ABOUT THIS TASK: Repeat exactly the lines below that lie between the line with "cd mon-projet" and the line with "git push origin abdoulaye", counting both of those lines as part of the answer.

━━━ DATA IN THIS EXERCISE ━━━

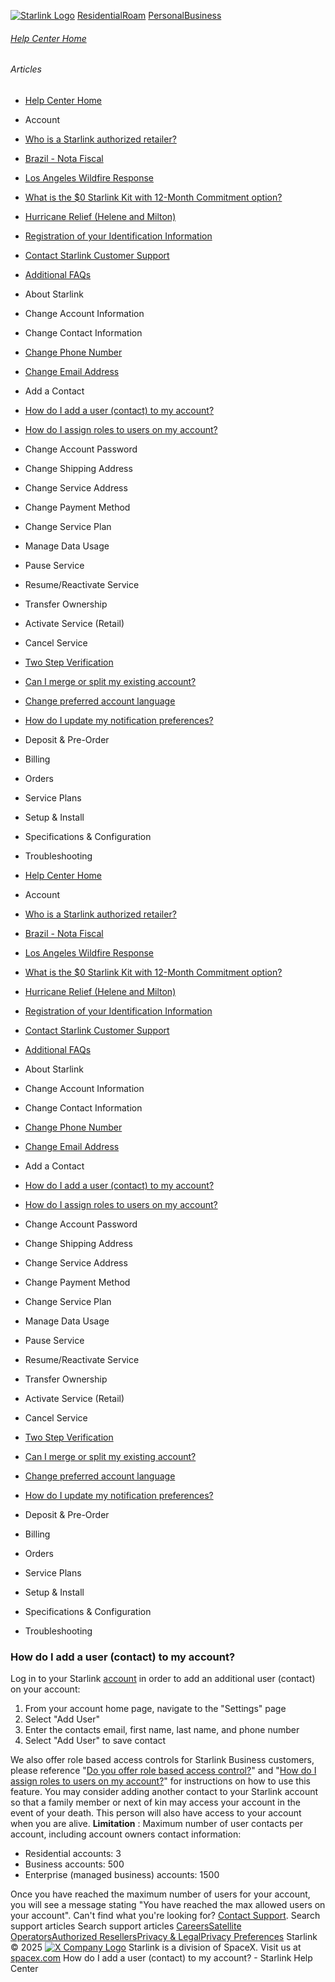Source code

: [![Starlink Logo](https://www.starlink.com/_next/image?url=%2Fassets%2Fimages%2Flogo%2Flogo_white.png&w=3840&q=75)](https://www.starlink.com/support/article/<https:/www.starlink.com/>)
[Residential](https://www.starlink.com/support/article/<https:/www.starlink.com/residential>)[Roam](https://www.starlink.com/support/article/<https:/www.starlink.com/roam>)
[Personal](https://www.starlink.com/support/article/<https:/www.starlink.com/>)[Business](https://www.starlink.com/support/article/<https:/www.starlink.com/business>)
###### [Help Center Home](https://www.starlink.com/support/article/</support>)
###### Articles
  * [Help Center Home](https://www.starlink.com/support/article/</support>)
  * Account
  * [Who is a Starlink authorized retailer? ](https://www.starlink.com/support/article/</support/article/8a90222d-7c32-edd7-51f6-f696ece07105>)
  * [Brazil - Nota Fiscal](https://www.starlink.com/support/article/</support/article/0510d2b9-df68-9c24-f749-1e528ae6ca0e>)
  * [Los Angeles Wildfire Response](https://www.starlink.com/support/article/</support/article/6b54f490-bbb4-04ee-4ee7-3750d3d831fc>)
  * [What is the $0 Starlink Kit with 12-Month Commitment option?](https://www.starlink.com/support/article/</support/article/3a6a481b-f039-c82d-fa60-9a41fca1d1cb>)
  * [Hurricane Relief (Helene and Milton)](https://www.starlink.com/support/article/</support/article/58126733-e4d2-db62-b919-9da261a4e096>)
  * [Registration of your Identification Information](https://www.starlink.com/support/article/</support/article/6189953a-dd63-a4dc-611c-ee799fdff348>)
  * [Contact Starlink Customer Support](https://www.starlink.com/support/article/</support/article/bdb63773-e93b-74e8-8e12-2da2fb6d534e>)
  * [Additional FAQs](https://www.starlink.com/support/article/</support/article/1668200d-1ce5-196c-d4bb-a39be9b27dbc>)
  * About Starlink
  * Change Account Information
  * Change Contact Information
  * [Change Phone Number](https://www.starlink.com/support/article/</support/article/211c35fe-7841-da58-1d38-4e314cc43868>)
  * [Change Email Address](https://www.starlink.com/support/article/</support/article/c194acc6-d6df-86db-1d1b-4841450086c6>)
  * Add a Contact
  * [How do I add a user (contact) to my account?](https://www.starlink.com/support/article/</support/article/b33da5ba-46f4-c93a-5cbb-700edae91188>)
  * [How do I assign roles to users on my account?](https://www.starlink.com/support/article/</support/article/6f59e2d9-fcc0-3487-4e08-71070a888527>)
  * Change Account Password
  * Change Shipping Address
  * Change Service Address
  * Change Payment Method
  * Change Service Plan
  * Manage Data Usage
  * Pause Service
  * Resume/Reactivate Service
  * Transfer Ownership
  * Activate Service (Retail)
  * Cancel Service
  * [Two Step Verification](https://www.starlink.com/support/article/</support/article/52aff4ed-3167-ec24-d54c-249563df8f5e>)
  * [Can I merge or split my existing account?](https://www.starlink.com/support/article/</support/article/e891eb60-e062-1716-d618-ac90f2137e0e>)
  * [Change preferred account language](https://www.starlink.com/support/article/</support/article/dbc3378e-dca5-349a-b1dd-f15c6cac4cde>)
  * [How do I update my notification preferences?](https://www.starlink.com/support/article/</support/article/5fd6c354-85de-fd4f-204c-eeb96fa4a269>)
  * Deposit & Pre-Order
  * Billing
  * Orders
  * Service Plans
  * Setup & Install
  * Specifications & Configuration
  * Troubleshooting


  * [Help Center Home](https://www.starlink.com/support/article/</support>)
  * Account
  * [Who is a Starlink authorized retailer? ](https://www.starlink.com/support/article/</support/article/8a90222d-7c32-edd7-51f6-f696ece07105>)
  * [Brazil - Nota Fiscal](https://www.starlink.com/support/article/</support/article/0510d2b9-df68-9c24-f749-1e528ae6ca0e>)
  * [Los Angeles Wildfire Response](https://www.starlink.com/support/article/</support/article/6b54f490-bbb4-04ee-4ee7-3750d3d831fc>)
  * [What is the $0 Starlink Kit with 12-Month Commitment option?](https://www.starlink.com/support/article/</support/article/3a6a481b-f039-c82d-fa60-9a41fca1d1cb>)
  * [Hurricane Relief (Helene and Milton)](https://www.starlink.com/support/article/</support/article/58126733-e4d2-db62-b919-9da261a4e096>)
  * [Registration of your Identification Information](https://www.starlink.com/support/article/</support/article/6189953a-dd63-a4dc-611c-ee799fdff348>)
  * [Contact Starlink Customer Support](https://www.starlink.com/support/article/</support/article/bdb63773-e93b-74e8-8e12-2da2fb6d534e>)
  * [Additional FAQs](https://www.starlink.com/support/article/</support/article/1668200d-1ce5-196c-d4bb-a39be9b27dbc>)
  * About Starlink
  * Change Account Information
  * Change Contact Information
  * [Change Phone Number](https://www.starlink.com/support/article/</support/article/211c35fe-7841-da58-1d38-4e314cc43868>)
  * [Change Email Address](https://www.starlink.com/support/article/</support/article/c194acc6-d6df-86db-1d1b-4841450086c6>)
  * Add a Contact
  * [How do I add a user (contact) to my account?](https://www.starlink.com/support/article/</support/article/b33da5ba-46f4-c93a-5cbb-700edae91188>)
  * [How do I assign roles to users on my account?](https://www.starlink.com/support/article/</support/article/6f59e2d9-fcc0-3487-4e08-71070a888527>)
  * Change Account Password
  * Change Shipping Address
  * Change Service Address
  * Change Payment Method
  * Change Service Plan
  * Manage Data Usage
  * Pause Service
  * Resume/Reactivate Service
  * Transfer Ownership
  * Activate Service (Retail)
  * Cancel Service
  * [Two Step Verification](https://www.starlink.com/support/article/</support/article/52aff4ed-3167-ec24-d54c-249563df8f5e>)
  * [Can I merge or split my existing account?](https://www.starlink.com/support/article/</support/article/e891eb60-e062-1716-d618-ac90f2137e0e>)
  * [Change preferred account language](https://www.starlink.com/support/article/</support/article/dbc3378e-dca5-349a-b1dd-f15c6cac4cde>)
  * [How do I update my notification preferences?](https://www.starlink.com/support/article/</support/article/5fd6c354-85de-fd4f-204c-eeb96fa4a269>)
  * Deposit & Pre-Order
  * Billing
  * Orders
  * Service Plans
  * Setup & Install
  * Specifications & Configuration
  * Troubleshooting


### How do I add a user (contact) to my account?
Log in to your Starlink [account](https://www.starlink.com/support/article/<https:/www.starlink.com/account/home>) in order to add an additional user (contact) on your account:
  1. From your account home page, navigate to the "Settings" page
  2. Select "Add User"
  3. Enter the contacts email, first name, last name, and phone number
  4. Select "Add User" to save contact


We also offer role based access controls for Starlink Business customers, please reference "[Do you offer role based access control?](https://www.starlink.com/support/article/<https:/support.starlink.com/?topic=4c00bc5d-558b-f6ef-76fe-928e19cdb10c>)" and "[How do I assign roles to users on my account?](https://www.starlink.com/support/article/<https:/support.starlink.com/?topic=6f59e2d9-fcc0-3487-4e08-71070a888527>)" for instructions on how to use this feature. You may consider adding another contact to your Starlink account so that a family member or next of kin may access your account in the event of your death. This person will also have access to your account when you are alive. 
**Limitation** : Maximum number of user contacts per account, including account owners contact information:
  * Residential accounts: 3
  * Business accounts: 500
  * Enterprise (managed business) accounts: 1500


Once you have reached the maximum number of users for your account, you will see a message stating "You have reached the max allowed users on your account".
Can't find what you're looking for? [Contact Support](https://www.starlink.com/support/article/</support/tickets?sourceType=web_article_help_center&sourceValue=b33da5ba-46f4-c93a-5cbb-700edae91188>).
Search support articles
Search support articles
[Careers](https://www.starlink.com/support/article/<https:/www.spacex.com/careers>)[Satellite Operators](https://www.starlink.com/support/article/<https:/starlink.com/satellite-operators>)[Authorized Resellers](https://www.starlink.com/support/article/<https:/starlink.com/resellers>)[Privacy & Legal](https://www.starlink.com/support/article/<https:/starlink.com/legal>)[Privacy Preferences](https://www.starlink.com/support/article/<>)
Starlink © 2025
[![X Company Logo](https://www.starlink.com/assets/images/icons/x-logo.svg)](https://www.starlink.com/support/article/<https:/twitter.com/Starlink>)
Starlink is a division of SpaceX. Visit us at [spacex.com](https://www.starlink.com/support/article/<https:/www.spacex.com/>)
How do I add a user (contact) to my account? - Starlink Help Center
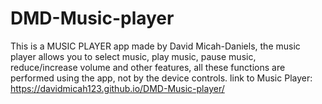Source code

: # DMD-Music-player
This is a MUSIC PLAYER app made by David Micah-Daniels, the music player allows you to select music, play music, pause music, reduce/increase volume and other features,
all these functions are performed using the app, not by the device controls. link to Music Player:
https://davidmicah123.github.io/DMD-Music-player/
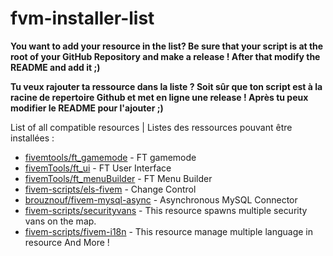 # fvm-installer-list

**You want to add your resource in the list? Be sure that your script is at the root of your GitHub Repository and make a release ! After that modify the README and add it ;)**

**Tu veux rajouter ta ressource dans la liste ? Soit sûr que ton script est à la racine de repertoire Github et met en ligne une release ! Après tu peux modifier le README pour l'ajouter ;)**

List of all compatible resources | Listes des ressources pouvant être installées : 
- [fivemtools/ft_gamemode](https://github.com/FivemTools/ft_gamemode) - FT gamemode
- [fivemTools/ft_ui](https://github.com/FivemTools/ft_ui) - FT User Interface
- [fivemTools/ft_menuBuilder](https://github.com/FivemTools/ft_menuBuilder) - FT Menu Builder
- [fivem-scripts/els-fivem](https://github.com/FiveM-Scripts/ELS-FiveM) - Change Control
- [brouznouf/fivem-mysql-async](https://github.com/brouznouf/fivem-mysql-async) - Asynchronous MySQL Connector
- [fivem-scripts/securityvans](https://github.com/FiveM-Scripts/SecurityVans) - This resource spawns multiple security vans on the map.
- [fivem-scripts/fivem-i18n](https://github.com/FiveM-Scripts/FiveM-i18n) - This resource manage multiple language in resource
And More !
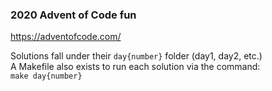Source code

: ### 2020 Advent of Code fun
https://adventofcode.com/  

Solutions fall under their `day{number}` folder (day1, day2, etc.)  
A Makefile also exists to run each solution via the command:  
`make day{number}`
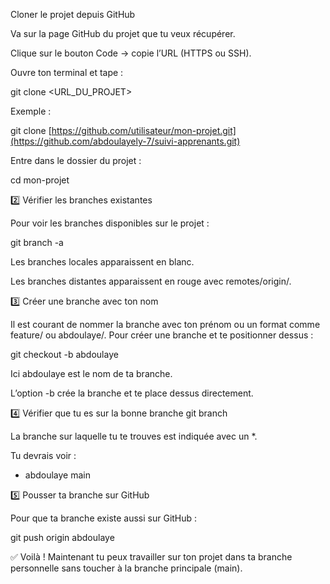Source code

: Cloner le projet depuis GitHub

Va sur la page GitHub du projet que tu veux récupérer.

Clique sur le bouton Code → copie l’URL (HTTPS ou SSH).

Ouvre ton terminal et tape :

git clone <URL_DU_PROJET>


Exemple :

git clone [https://github.com/utilisateur/mon-projet.git](https://github.com/abdoulayely-7/suivi-apprenants.git)


Entre dans le dossier du projet :

cd mon-projet

2️⃣ Vérifier les branches existantes

Pour voir les branches disponibles sur le projet :

git branch -a


Les branches locales apparaissent en blanc.

Les branches distantes apparaissent en rouge avec remotes/origin/.

3️⃣ Créer une branche avec ton nom

Il est courant de nommer la branche avec ton prénom ou un format comme feature/<nom> ou abdoulaye/<nom>.
Pour créer une branche et te positionner dessus :

git checkout -b abdoulaye


Ici abdoulaye est le nom de ta branche.

L’option -b crée la branche et te place dessus directement.

4️⃣ Vérifier que tu es sur la bonne branche
git branch


La branche sur laquelle tu te trouves est indiquée avec un *.

Tu devrais voir :

* abdoulaye
  main

5️⃣ Pousser ta branche sur GitHub

Pour que ta branche existe aussi sur GitHub :

git push origin abdoulaye


✅ Voilà ! Maintenant tu peux travailler sur ton projet dans ta branche personnelle sans toucher à la branche principale (main).
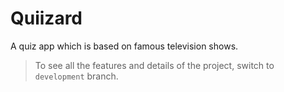 # Quiizard
A quiz app which is based on famous television shows.

 > To see all the features and details of the project, switch to `development` branch. 
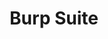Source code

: ---
title: "Burp Suite"
layout: burpsuite
permalink: /burpsuite
author_profile: true
category_name: burpsuite
---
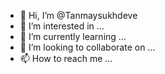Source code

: - 👋 Hi, I’m @Tanmaysukhdeve
- 👀 I’m interested in ...
- 🌱 I’m currently learning ...
- 💞️ I’m looking to collaborate on ...
- 📫 How to reach me ...

<!---
Tanmaysukhdeve/Tanmaysukhdeve is a ✨ special ✨ repository because its `README.md` (this file) appears on your GitHub profile.
You can click the Preview link to take a look at your changes.
--->
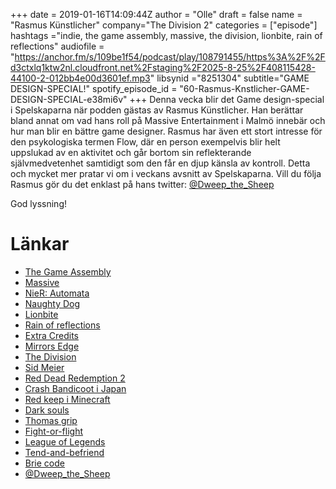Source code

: +++
date = 2019-01-16T14:09:44Z
author = "Olle"
draft = false
name = "Rasmus Künstlicher"
company="The Division 2"
categories = ["episode"]
hashtags ="indie, the game assembly, massive, the division, lionbite, rain of reflections"
audiofile = "https://anchor.fm/s/109be1f54/podcast/play/108791455/https%3A%2F%2Fd3ctxlq1ktw2nl.cloudfront.net%2Fstaging%2F2025-8-25%2F408115428-44100-2-012bb4e00d3601ef.mp3"
libsynid ="8251304"
subtitle="GAME DESIGN-SPECIAL!"
spotify_episode_id = "60-Rasmus-Knstlicher-GAME-DESIGN-SPECIAL-e38mi6v"
+++
Denna vecka blir det Game design-special i Spelskaparna när podden gästas av Rasmus Künstlicher. Han berättar bland annat om vad hans roll på Massive Entertainment i Malmö innebär och hur man blir en bättre game designer. Rasmus har även ett stort intresse för den psykologiska termen Flow, där en person exempelvis blir helt uppslukad av en aktivitet och går bortom sin reflekterande självmedvetenhet samtidigt som den får en djup känsla av kontroll. Detta och mycket mer pratar vi om i veckans avsnitt av Spelskaparna. Vill du följa Rasmus gör du det enklast på hans twitter: [@Dweep_the_Sheep](https://twitter.com/Dweep_the_Sheep)

God lyssning!
# Länkar
* [The Game Assembly](https://www.thegameassembly.com/)
* [Massive](https://www.massive.se/)
* [NieR: Automata](https://www.youtube.com/watch?v=wJxNhJ8fjFk)
* [Naughty Dog](https://www.naughtydog.com/)
* [Lionbite](http://lionbite.se/)
* [Rain of reflections](http://rainofreflections.com/)
* [Extra Credits](https://www.youtube.com/user/ExtraCreditz)
* [Mirrors Edge](https://www.youtube.com/watch?v=2N1TJP1cxmo)
* [The Division](https://www.youtube.com/watch?v=yPq_NVi-TC4&t=4s)
* [Sid Meier](https://en.wikipedia.org/wiki/Sid_Meier)
* [Red Dead Redemption 2](https://www.youtube.com/watch?v=srUjOl_wBmU&t=1s)
* [Crash Bandicoot i Japan](https://www.youtube.com/watch?v=qZVJnCcLeVg)
* [Red keep i Minecraft](https://www.youtube.com/watch?v=MAF5AwKDQR8)
* [Dark souls](https://www.youtube.com/watch?v=o1780AqAa20)
* [Thomas grip](http://spelskaparna.com/episode/35/)
* [Fight-or-flight](https://en.wikipedia.org/wiki/Fight-or-flight_response)
* [League of Legends](https://www.youtube.com/watch?v=BGtROJeMPeE)
* [Tend-and-befriend](https://en.wikipedia.org/wiki/Tend_and_befriend)
* [Brie code](https://www.briecode.com/)
* [@Dweep_the_Sheep](https://twitter.com/Dweep_the_Sheep)
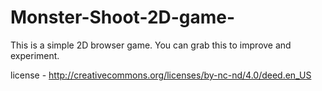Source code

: Monster-Shoot-2D-game-
======================

This is a simple 2D browser game. You can grab this to improve and experiment.

license - http://creativecommons.org/licenses/by-nc-nd/4.0/deed.en_US
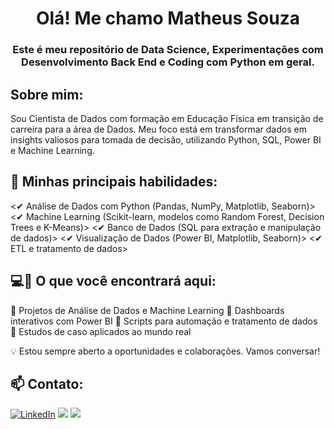 <h1 align="center">Olá! Me chamo Matheus Souza </h1>
<h3 align="center">Este é meu repositório de Data Science, Experimentações com Desenvolvimento Back End e Coding com Python em geral.</h3>

<h2 align="left">Sobre mim:</h2>
Sou Cientista de Dados com formação em Educação Física em transição de carreira para a área de Dados. Meu foco está em transformar dados em insights valiosos para tomada de decisão, utilizando Python, SQL, Power BI e Machine Learning.

###
<h2 align="left">🚀 Minhas principais habilidades:</h2>
<✔ Análise de Dados com Python (Pandas, NumPy, Matplotlib, Seaborn)>
<✔ Machine Learning (Scikit-learn, modelos como Random Forest, Decision Trees e K-Means)>
<✔ Banco de Dados (SQL para extração e manipulação de dados)>
<✔ Visualização de Dados (Power BI, Matplotlib, Seaborn)>
<✔ ETL e tratamento de dados>


<h2 align="left">💻📂 O que você encontrará aqui:</h2>
<div <br>          
🔹 Projetos de Análise de Dados e Machine Learning
🔹 Dashboards interativos com Power BI
🔹 Scripts para automação e tratamento de dados
🔹 Estudos de caso aplicados ao mundo real

💡 Estou sempre aberto a oportunidades e colaborações. Vamos conversar!


<h2 align="left">📫 Contato:</h2>

[![LinkedIn](https://img.shields.io/badge/linkedin-0A66C2?style=for-the-badge&logo=linkedin&logoColor=white)]((https://www.linkedin.com/in/matheus-souza2099/))
<a href = "mailto:souzamh01@gmail.com"><img src="https://img.shields.io/badge/Gmail-D14836?style=for-the-badge&logo=gmail&logoColor=white" target="_blank"></a>
<a href="https://api.whatsapp.com/send?l=pt_BR&phone=5524992528668" target="_blank"><img src="https://img.shields.io/badge/WhatsApp-25D366?style=for-the-badge&logo=whatsapp&logoColor=white" target="_blank"></a>
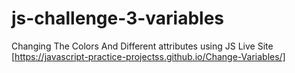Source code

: # js-challenge-3-variables
Changing The Colors And Different attributes using JS
Live Site [https://javascript-practice-projectss.github.io/Change-Variables/]
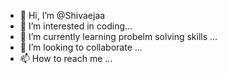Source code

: - 👋 Hi, I’m @Shivaejaa
- 👀 I’m interested in coding...
- 🌱 I’m currently learning probelm solving skills ...
- 💞️ I’m looking to collaborate ...
- 📫 How to reach me ...

<!---
Shivaejaa/Shivaejaa is a ✨ special ✨ repository because its `README.md` (this file) appears on your GitHub profile.
You can click the Preview link to take a look at your changes.
--->
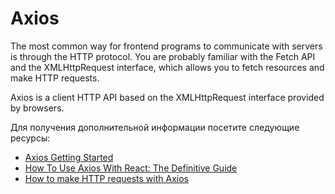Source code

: # Axios

The most common way for frontend programs to communicate with servers is through the HTTP protocol. You are probably familiar with the Fetch API and the XMLHttpRequest interface, which allows you to fetch resources and make HTTP requests.

Axios is a client HTTP API based on the XMLHttpRequest interface provided by browsers.

Для получения дополнительной информации посетите следующие ресурсы:

- [Axios Getting Started](https://axios-http.com/docs/intro)
- [How To Use Axios With React: The Definitive Guide](https://www.freecodecamp.org/news/how-to-use-axios-with-react/)
- [How to make HTTP requests with Axios](https://blog.logrocket.com/how-to-make-http-requests-like-a-pro-with-axios/#why)
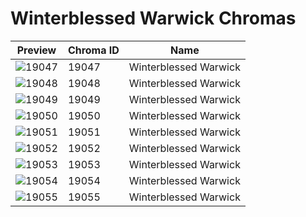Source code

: # Winterblessed Warwick Chromas

| Preview | Chroma ID | Name |
|---------|-----------|------|
| ![19047](https://raw.communitydragon.org/latest/plugins/rcp-be-lol-game-data/global/default/v1/champion-chroma-images/19/19047.png) | 19047 | Winterblessed Warwick |
| ![19048](https://raw.communitydragon.org/latest/plugins/rcp-be-lol-game-data/global/default/v1/champion-chroma-images/19/19048.png) | 19048 | Winterblessed Warwick |
| ![19049](https://raw.communitydragon.org/latest/plugins/rcp-be-lol-game-data/global/default/v1/champion-chroma-images/19/19049.png) | 19049 | Winterblessed Warwick |
| ![19050](https://raw.communitydragon.org/latest/plugins/rcp-be-lol-game-data/global/default/v1/champion-chroma-images/19/19050.png) | 19050 | Winterblessed Warwick |
| ![19051](https://raw.communitydragon.org/latest/plugins/rcp-be-lol-game-data/global/default/v1/champion-chroma-images/19/19051.png) | 19051 | Winterblessed Warwick |
| ![19052](https://raw.communitydragon.org/latest/plugins/rcp-be-lol-game-data/global/default/v1/champion-chroma-images/19/19052.png) | 19052 | Winterblessed Warwick |
| ![19053](https://raw.communitydragon.org/latest/plugins/rcp-be-lol-game-data/global/default/v1/champion-chroma-images/19/19053.png) | 19053 | Winterblessed Warwick |
| ![19054](https://raw.communitydragon.org/latest/plugins/rcp-be-lol-game-data/global/default/v1/champion-chroma-images/19/19054.png) | 19054 | Winterblessed Warwick |
| ![19055](https://raw.communitydragon.org/latest/plugins/rcp-be-lol-game-data/global/default/v1/champion-chroma-images/19/19055.png) | 19055 | Winterblessed Warwick |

━━━

TASK RESULT:
cd mon-projet

2️⃣ Vérifier les branches existantes

Pour voir les branches disponibles sur le projet :

git branch -a


Les branches locales apparaissent en blanc.

Les branches distantes apparaissent en rouge avec remotes/origin/.

3️⃣ Créer une branche avec ton nom

Il est courant de nommer la branche avec ton prénom ou un format comme feature/<nom> ou abdoulaye/<nom>.
Pour créer une branche et te positionner dessus :

git checkout -b abdoulaye


Ici abdoulaye est le nom de ta branche.

L’option -b crée la branche et te place dessus directement.

4️⃣ Vérifier que tu es sur la bonne branche
git branch


La branche sur laquelle tu te trouves est indiquée avec un *.

Tu devrais voir :

* abdoulaye
  main

5️⃣ Pousser ta branche sur GitHub

Pour que ta branche existe aussi sur GitHub :

git push origin abdoulaye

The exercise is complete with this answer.